Another way to look at this controversy over the costs of Versailles, is to consider the benefits that France drew from this royal palace. Versailles, by locking the nobles into a golden cage, effectively ended the periodical aristocratic coups and rebellions that had plagued France for centuries. It also destroyed regionalism, and enabled a centralization of the state, for which some modern Frenchmen are still thankful to Louis XIV, although the current value of this legacy, and its partial reversal, have been the subject of recent heated debates in France. It could also be argued that the way that 17th century France was modernised, in 17th century terms, by means of creating a court culture centred on an absolute monarch which dominated French society, was ultimately one of the causes of the French Revolution.

Features

The Hall of Mirrors

Proclamation of the German Empire in the Hall of Mirrors, 1871. Bismarck in white.

The Hall of Mirrors (French: Galerie des Glaces) is a large room in the palace. It is generally considered one of the major attractions of the palace and is currently undergoing restoration.

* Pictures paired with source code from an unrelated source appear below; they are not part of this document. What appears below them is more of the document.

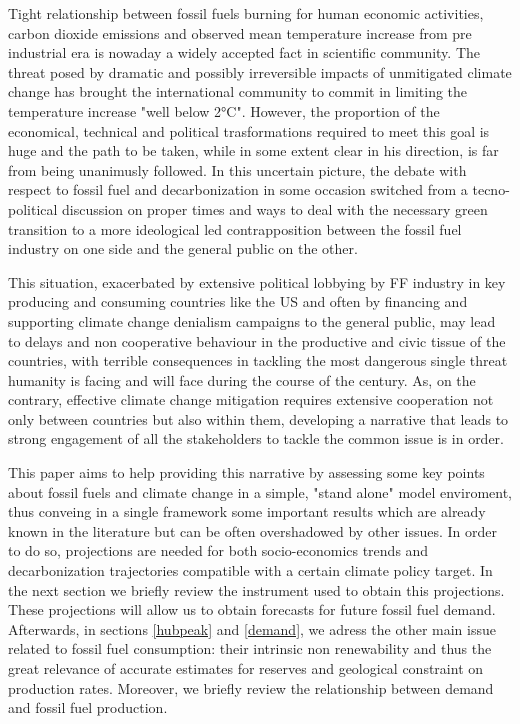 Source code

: \documentclass[11pt]{article} %
\begin{document}
Tight relationship between fossil fuels burning for human economic activities, carbon dioxide emissions and observed mean temperature increase from pre industrial era is nowaday a widely accepted fact in scientific community. The threat posed by dramatic and possibly irreversible impacts of unmitigated climate change has brought the international community to commit in limiting the temperature increase "well below 2°C". However, the proportion of the economical, technical and political trasformations required to meet this goal is huge and the path to be taken, while in some extent clear in his direction, is far from being unanimusly followed. In this uncertain picture, the debate with respect to fossil fuel and decarbonization in some occasion switched from a tecno-political discussion on proper times and ways to deal with the necessary green transition to a more ideological led contrapposition between the fossil fuel industry on one side and the general public on the other. \par This situation, exacerbated by extensive political lobbying by FF industry in key producing and consuming countries like the US and often by financing and supporting climate change denialism campaigns to the general public, may lead to delays and non cooperative behaviour in the productive and civic tissue of the countries, with terrible consequences in tackling the most dangerous single threat humanity is facing and will face during the course of the century. As, on the contrary, effective climate change mitigation requires extensive cooperation not only between countries but also within them, developing a narrative that leads to strong engagement of all the stakeholders to tackle the common issue is in order. 
\par This paper aims to help providing this narrative by assessing some key points about fossil fuels and climate change in a simple, "stand alone" model enviroment, thus conveing in a single framework some important results which are already known in the literature but can be often overshadowed by other issues.
In order to do so, projections are needed for both socio-economics trends and decarbonization trajectories compatible with a certain climate policy target. In the next section we briefly review the instrument used to obtain this projections. These projections will allow us to obtain forecasts for future fossil fuel demand. Afterwards, in sections \ref{hubpeak} and \ref{demand}, we adress the other main issue related to fossil fuel consumption: their intrinsic non renewability and thus the great relevance of accurate estimates for reserves and geological constraint on production rates. Moreover, we briefly review the relationship between demand and fossil fuel production.
\end{document}
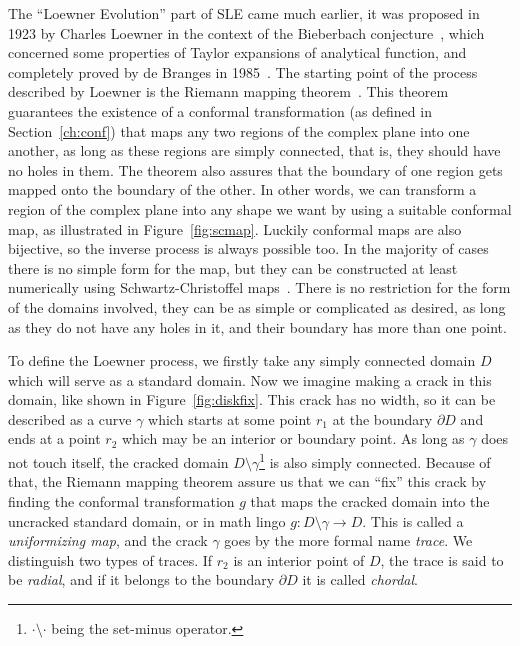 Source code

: The ``Loewner Evolution'' part of SLE came much earlier, it was proposed in
1923 by Charles Loewner in the context of the Bieberbach
conjecture~\cite{Loewner1923}, which concerned some properties of Taylor
expansions of analytical function, and completely proved by de Branges in
1985~\cite{DeBranges1985}. The starting point of the process described by
Loewner is the Riemann mapping theorem~\cite{Ahlfors1979}. This theorem
guarantees the existence of a conformal transformation (as defined in
Section~\ref{ch:conf}) that maps any two regions of the complex plane into one
another, as long as these regions are simply connected, that is, they should
have no holes in them. The theorem also assures that the boundary of one region
gets mapped onto the boundary of the other. In other words, we can transform a
region of the complex plane into any shape we want by using a suitable
conformal map, as illustrated in Figure~\ref{fig:scmap}. Luckily conformal maps
are also bijective, so the inverse process is always possible too. In the
majority of cases there is no simple form for the map, but they can be
constructed at least numerically using Schwartz-Christoffel
maps~\cite{Driscoll2002}. There is no restriction for the form of the domains
involved, they can be as simple or complicated as desired, as long as they do
not have any holes in it, and their boundary has more than one point.

To define the Loewner process, we firstly take any simply connected domain $D$
which will serve as a standard domain. Now we imagine making a crack in this
domain, like shown in Figure~\ref{fig:diskfix}. This crack has no width, so it
can be described as a curve $\gamma$ which starts at some point $r_1$ at the
boundary $\partial D$ and ends at a point $r_2$ which may be an interior or
boundary point. As long as $\gamma$ does not touch itself, the cracked domain
$D\setminus\gamma$\footnote{$\cdot\setminus\cdot$ being the set-minus
    operator.} is also simply connected. Because of that, the Riemann mapping
theorem assure us that we can ``fix'' this crack by finding the conformal
transformation $g$ that maps the cracked domain into the uncracked standard
domain, or in math lingo $g:D\setminus\gamma\rightarrow D$. This is called a
\textit{uniformizing map}, and the crack  $\gamma$ goes by the more formal name
\textit{trace}. We distinguish two types of traces. If $r_2$ is an interior
point of $D$, the trace is said to be \textit{radial}, and if it belongs to the
boundary $\partial D$ it is called \textit{chordal}.

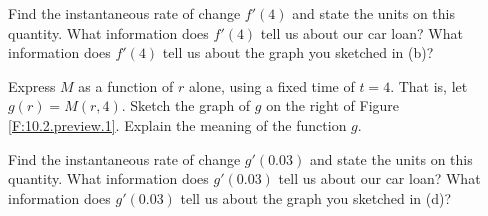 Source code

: \begin{pa}
  \item Find the instantaneous rate of change $f'(4)$ and state the units on
    this quantity.  What information does $f'(4)$ tell us about our
    car loan?  What information does $f'(4)$ tell us about the graph
    you sketched in (b)? 

  \item Express $M$ as a function of $r$ alone, using a fixed time of $t=4$.  That is, let $g(r) = M(r, 4)$. Sketch the graph of $g$ on the right of
    Figure \ref{F:10.2.preview.1}.  Explain the meaning of the function $g$.

  \item Find the instantaneous rate of change $g'(0.03)$ and state the units on
    this quantity.  What information does $g'(0.03)$ tell us about our
    car loan?  What information does $g'(0.03)$ tell us about the graph
    you sketched in (d)? 

    \ea


\end{pa}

The galerie was started in 1678, at the time the château began to be the official residence of Louis XIV. It was completed in 1684. Many references of it are in Marie Antoinette's diary.

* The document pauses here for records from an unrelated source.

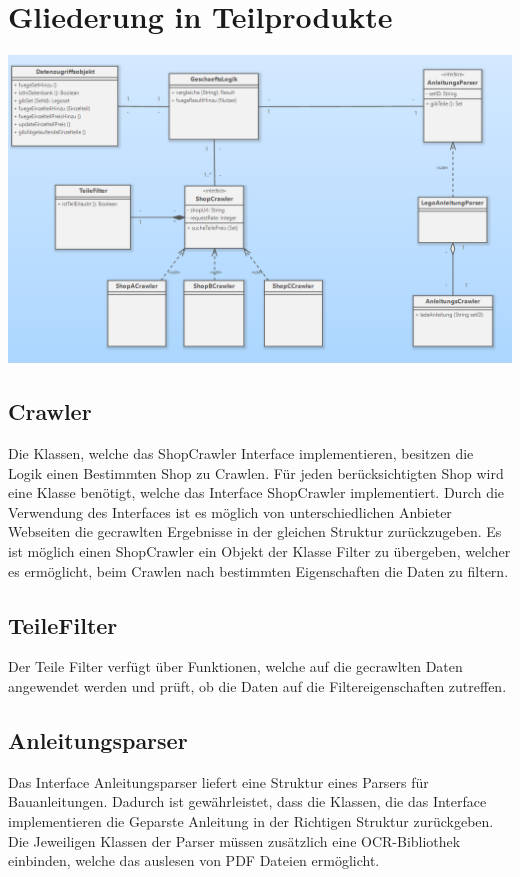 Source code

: \section{Gliederung in Teilprodukte}

\includegraphics[width=18cm]{pictures/Objektdiagramm.png}

\subsection{Crawler}
Die Klassen, welche das ShopCrawler Interface implementieren, besitzen die Logik einen Bestimmten Shop zu Crawlen. Für jeden berücksichtigten Shop wird eine Klasse benötigt, welche das Interface ShopCrawler implementiert.  Durch die Verwendung des Interfaces ist es möglich von unterschiedlichen Anbieter Webseiten die gecrawlten Ergebnisse in der gleichen Struktur zurückzugeben. Es ist möglich einen ShopCrawler ein Objekt der Klasse Filter zu übergeben, welcher es ermöglicht, beim Crawlen nach bestimmten Eigenschaften die Daten zu filtern.

\subsection{TeileFilter}
Der Teile Filter verfügt über Funktionen, welche auf die gecrawlten Daten angewendet werden und prüft, ob die Daten auf die Filtereigenschaften zutreffen.

\subsection{Anleitungsparser}
Das Interface Anleitungsparser liefert eine Struktur eines Parsers für Bauanleitungen. Dadurch ist gewährleistet, dass die Klassen, die das Interface implementieren die Geparste Anleitung in der Richtigen Struktur zurückgeben. Die Jeweiligen Klassen der Parser müssen zusätzlich eine OCR-Bibliothek einbinden, welche das auslesen von PDF Dateien ermöglicht. \newline 
\newline 
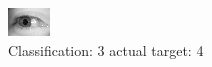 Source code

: \begin{figure}[h!]
\begin{center}
\includegraphics[width=0.60\columnwidth]{figures/ID3115_class_3_target_4.png}
\end{center}
\caption{ Classification: 3 actual target: 4}
\label{fig:ID3115_class_3_target_4}
\end{figure}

After the signing of the Treaty of Nijmegen (1678), at the high point of his reign, Louis XIV ordered Le Brun to paint the benefits of his government on the ceiling. The painter conceived 30 scenes, framed with stucco: the king appears as a Roman Emperor, as great administrator of his kingdom, and as victorious over foreign powers.

It was in this hall that the German Empire was proclaimed on January 18, 1871, following the defeat of France in the Franco-Prussian War. It was also here that Germany signed the Treaty of Versailles (1919) stating that Germany was responsible for World War I.

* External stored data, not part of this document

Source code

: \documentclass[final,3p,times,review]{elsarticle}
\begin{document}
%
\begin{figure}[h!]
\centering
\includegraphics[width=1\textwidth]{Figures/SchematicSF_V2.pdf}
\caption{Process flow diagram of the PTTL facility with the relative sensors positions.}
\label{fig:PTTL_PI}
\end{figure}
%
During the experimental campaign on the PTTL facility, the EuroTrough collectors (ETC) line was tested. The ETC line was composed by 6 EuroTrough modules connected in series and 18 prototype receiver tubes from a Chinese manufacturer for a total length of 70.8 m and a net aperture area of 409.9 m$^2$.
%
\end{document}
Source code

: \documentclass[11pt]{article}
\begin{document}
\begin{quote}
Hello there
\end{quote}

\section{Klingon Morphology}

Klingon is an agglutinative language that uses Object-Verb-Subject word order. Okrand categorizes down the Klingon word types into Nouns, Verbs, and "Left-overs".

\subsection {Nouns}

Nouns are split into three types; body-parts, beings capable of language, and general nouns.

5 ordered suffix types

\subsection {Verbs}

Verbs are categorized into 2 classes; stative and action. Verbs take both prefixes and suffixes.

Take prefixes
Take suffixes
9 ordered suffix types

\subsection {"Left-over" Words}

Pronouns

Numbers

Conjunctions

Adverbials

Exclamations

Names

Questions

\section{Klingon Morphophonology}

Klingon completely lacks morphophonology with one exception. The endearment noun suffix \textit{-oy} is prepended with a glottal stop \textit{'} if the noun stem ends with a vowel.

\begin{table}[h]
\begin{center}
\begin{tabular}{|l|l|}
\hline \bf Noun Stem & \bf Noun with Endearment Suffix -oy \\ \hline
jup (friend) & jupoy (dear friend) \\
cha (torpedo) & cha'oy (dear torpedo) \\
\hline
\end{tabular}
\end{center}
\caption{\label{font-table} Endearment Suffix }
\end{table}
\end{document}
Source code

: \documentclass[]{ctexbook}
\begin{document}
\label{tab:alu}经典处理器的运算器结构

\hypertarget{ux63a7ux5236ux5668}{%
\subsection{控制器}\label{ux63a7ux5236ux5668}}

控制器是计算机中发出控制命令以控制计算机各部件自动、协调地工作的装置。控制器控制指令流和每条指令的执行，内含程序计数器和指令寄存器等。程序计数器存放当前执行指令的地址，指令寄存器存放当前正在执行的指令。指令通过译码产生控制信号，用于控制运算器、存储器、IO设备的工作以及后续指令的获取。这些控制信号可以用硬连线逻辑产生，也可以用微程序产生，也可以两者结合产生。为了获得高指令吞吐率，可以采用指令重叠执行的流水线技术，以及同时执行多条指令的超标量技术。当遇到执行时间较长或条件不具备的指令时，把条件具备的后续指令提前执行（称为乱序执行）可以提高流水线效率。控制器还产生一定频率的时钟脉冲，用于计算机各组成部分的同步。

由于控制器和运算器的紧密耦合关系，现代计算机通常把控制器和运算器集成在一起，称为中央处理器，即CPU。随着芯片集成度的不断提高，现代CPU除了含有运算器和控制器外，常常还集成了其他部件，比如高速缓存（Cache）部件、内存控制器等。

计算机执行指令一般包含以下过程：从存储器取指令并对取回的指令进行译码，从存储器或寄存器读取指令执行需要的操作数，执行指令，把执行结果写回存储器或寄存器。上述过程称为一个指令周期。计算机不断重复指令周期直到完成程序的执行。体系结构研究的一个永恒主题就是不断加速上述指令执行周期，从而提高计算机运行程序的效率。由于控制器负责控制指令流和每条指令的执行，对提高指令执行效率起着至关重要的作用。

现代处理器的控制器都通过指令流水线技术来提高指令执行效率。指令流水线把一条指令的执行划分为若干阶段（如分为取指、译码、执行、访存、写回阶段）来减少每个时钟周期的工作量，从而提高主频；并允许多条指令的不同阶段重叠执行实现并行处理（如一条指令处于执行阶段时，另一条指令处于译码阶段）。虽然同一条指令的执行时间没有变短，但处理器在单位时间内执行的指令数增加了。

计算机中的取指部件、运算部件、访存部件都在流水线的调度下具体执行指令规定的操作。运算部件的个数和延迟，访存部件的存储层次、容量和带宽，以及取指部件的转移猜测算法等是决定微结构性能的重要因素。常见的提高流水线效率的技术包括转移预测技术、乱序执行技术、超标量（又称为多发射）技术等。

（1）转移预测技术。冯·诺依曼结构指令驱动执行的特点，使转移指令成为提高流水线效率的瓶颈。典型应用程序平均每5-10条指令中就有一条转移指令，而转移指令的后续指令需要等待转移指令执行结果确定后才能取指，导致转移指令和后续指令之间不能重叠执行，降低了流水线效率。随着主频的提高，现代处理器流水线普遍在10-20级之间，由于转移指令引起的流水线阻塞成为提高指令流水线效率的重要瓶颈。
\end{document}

The galerie is located on the first floor of the building. It contains 578 mirrors. It is 73 m long, 10.50 m wide, and 12.30 m high. It is located between the salon de la Guerre (Hall of War) at its northern end, and by the salon de la Paix (Hall of Peace) at its southern end.

Seventeen windows, opening onto the gardens, face seventeen arcades lined with mirrors. These mirrors, of an exceptional size for the time, were produced by a Parisian manufacture created by Colbert to compete with the products of Venice.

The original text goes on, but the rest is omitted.